The problem » Omitting the images, transcribe the records below exactly as they stand.

• • • • •

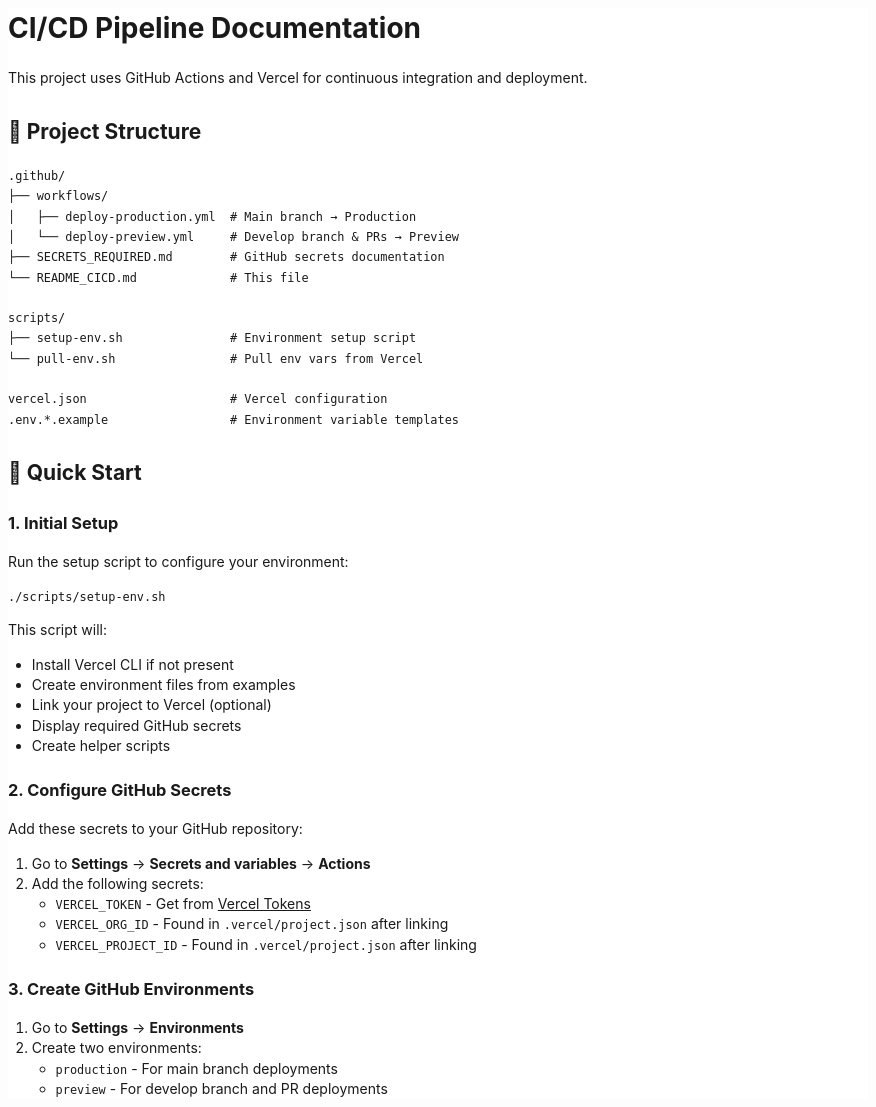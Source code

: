 # CI/CD Pipeline Documentation

This project uses GitHub Actions and Vercel for continuous integration and deployment.

## 📁 Project Structure

```
.github/
├── workflows/
│   ├── deploy-production.yml  # Main branch → Production
│   └── deploy-preview.yml     # Develop branch & PRs → Preview
├── SECRETS_REQUIRED.md        # GitHub secrets documentation
└── README_CICD.md             # This file

scripts/
├── setup-env.sh               # Environment setup script
└── pull-env.sh                # Pull env vars from Vercel

vercel.json                    # Vercel configuration
.env.*.example                 # Environment variable templates
```

## 🚀 Quick Start

### 1. Initial Setup

Run the setup script to configure your environment:

```bash
./scripts/setup-env.sh
```

This script will:
- Install Vercel CLI if not present
- Create environment files from examples
- Link your project to Vercel (optional)
- Display required GitHub secrets
- Create helper scripts

### 2. Configure GitHub Secrets

Add these secrets to your GitHub repository:

1. Go to **Settings** → **Secrets and variables** → **Actions**
2. Add the following secrets:
   - `VERCEL_TOKEN` - Get from [Vercel Tokens](https://vercel.com/account/tokens)
   - `VERCEL_ORG_ID` - Found in `.vercel/project.json` after linking
   - `VERCEL_PROJECT_ID` - Found in `.vercel/project.json` after linking

### 3. Create GitHub Environments

1. Go to **Settings** → **Environments**
2. Create two environments:
   - `production` - For main branch deployments
   - `preview` - For develop branch and PR deployments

• • • • •

Answer box »
Source code

: # CI/CD Pipeline Documentation

This project uses GitHub Actions and Vercel for continuous integration and deployment.

## 📁 Project Structure

```
.github/
├── workflows/
│   ├── deploy-production.yml  # Main branch → Production
│   └── deploy-preview.yml     # Develop branch & PRs → Preview
├── SECRETS_REQUIRED.md        # GitHub secrets documentation
└── README_CICD.md             # This file

scripts/
├── setup-env.sh               # Environment setup script
└── pull-env.sh                # Pull env vars from Vercel

vercel.json                    # Vercel configuration
.env.*.example                 # Environment variable templates
```

## 🚀 Quick Start

### 1. Initial Setup

Run the setup script to configure your environment:

```bash
./scripts/setup-env.sh
```

This script will:
- Install Vercel CLI if not present
- Create environment files from examples
- Link your project to Vercel (optional)
- Display required GitHub secrets
- Create helper scripts

### 2. Configure GitHub Secrets

Add these secrets to your GitHub repository:

1. Go to **Settings** → **Secrets and variables** → **Actions**
2. Add the following secrets:
   - `VERCEL_TOKEN` - Get from [Vercel Tokens](https://vercel.com/account/tokens)
   - `VERCEL_ORG_ID` - Found in `.vercel/project.json` after linking
   - `VERCEL_PROJECT_ID` - Found in `.vercel/project.json` after linking

### 3. Create GitHub Environments

1. Go to **Settings** → **Environments**
2. Create two environments:
   - `production` - For main branch deployments
   - `preview` - For develop branch and PR deployments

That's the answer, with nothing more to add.